One of my favorite filmmakers has a book and a new movie out!

Dwight Little has been one of my favorite directors for many years. With heavy hitters like Halloween 4: The Return of Michael Myers (my favorite Halloween movie), Rapid Fire, and Marked for Death to his long list of credits, Little has an ability to jump around between genres, between studio films and indies, between film and television, always leading with story and character and finding ways to bring the best out of the material. He's the type of versatile director that barely exists anymore within the current model. His new book, Still Rolling: Inside the Hollywood Dream Factory, is a mix of behind-the-scenes stories and practical, boots-on-the-ground advice for would-be filmmakers.

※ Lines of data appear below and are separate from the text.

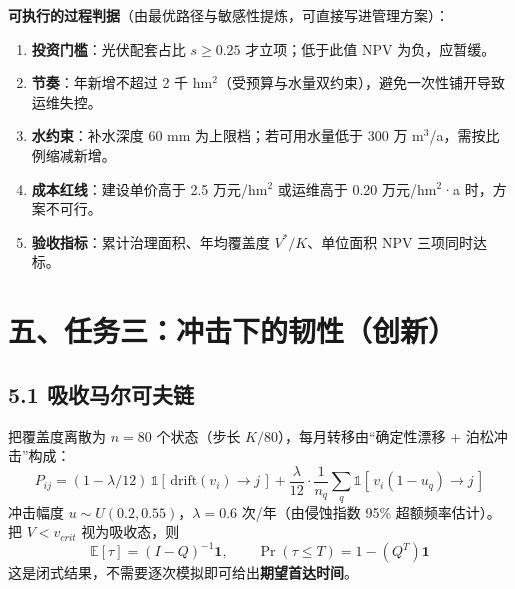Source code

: \documentclass[11pt,a4paper]{ctexart}
\begin{document}
\textbf{可执行的过程判据}（由最优路径与敏感性提炼，可直接写进管理方案）：
\begin{enumerate}
\item \textbf{投资门槛}：光伏配套占比 $s\ge 0.25$ 才立项；低于此值 NPV 为负，应暂缓。
\item \textbf{节奏}：年新增不超过 2 千 hm$^2$（受预算与水量双约束），避免一次性铺开导致运维失控。
\item \textbf{水约束}：补水深度 60 mm 为上限档；若可用水量低于 300 万 m$^3$/a，需按比例缩减新增。
\item \textbf{成本红线}：建设单价高于 2.5 万元/hm$^2$ 或运维高于 0.20 万元/hm$^2$·a 时，方案不可行。
\item \textbf{验收指标}：累计治理面积、年均覆盖度 $V^*/K$、单位面积 NPV 三项同时达标。
\end{enumerate}

\section*{五、任务三：冲击下的韧性（创新）}
\subsection*{5.1 吸收马尔可夫链}
把覆盖度离散为 $n=80$ 个状态（步长 $K/80$），每月转移由“确定性漂移 + 泊松冲击”构成：
\begin{equation}
P_{ij}=(1-\lambda/12)\,\mathbb{1}[\,\text{drift}(v_i)\to j\,]+\frac{\lambda}{12}\cdot\frac{1}{n_q}\sum_{q}\mathbb{1}[\,v_i(1-u_q)\to j\,]
\end{equation}
冲击幅度 $u\sim U(0.2,0.55)$，$\lambda=0.6$ 次/年（由侵蚀指数 95\% 超额频率估计）。
把 $V<v_{crit}$ 视为吸收态，则
\begin{equation}
\mathbb{E}[\tau]=(I-Q)^{-1}\mathbf{1},\qquad
\Pr(\tau\le T)=1-\left(Q^{T}\right)\mathbf{1}
\end{equation}
这是闭式结果，不需要逐次模拟即可给出\textbf{期望首达时间}。
\end{document}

It's a terrific read and gave me more than I knew I wanted out of the book.

Never miss a chance to talk to your heroes.

Patrick: I just have to tell you that when I found out that you were writing a book, I freaked out. I was so excited because or years you have been one of my absolute favorite directors and I'm such a fan.

Dwight Little: I really appreciate it. I know you're a Halloween 4 guy. I know that. 

Patrick: I am a big Halloween 4 guy, yes, but I'm also a big Rapid Fire guy and a big Marked for Death guy.

Dwight Little: Well, you were in a very formative age of your life when those movies came out.  Those are ‘90s movies, a lot of them. 

Patrick: Yeah, definitely. And it was one of those things where I saw all those movies, I liked all of those movies individually, but it wasn't until I was a little bit older that I started to put together “Ohh, the same person is responsible for all these movies!”

Dwight Little: That's so funny, yeah. When we were young, we were all like that. You know, “Is this Howard Hawks? He made this?”
Patrick: So there's my first question. I know you mentioned Sydney Pollack in the book as being a huge inspiration, but like, who are your people? Who are the filmmakers that made you want to be a filmmaker?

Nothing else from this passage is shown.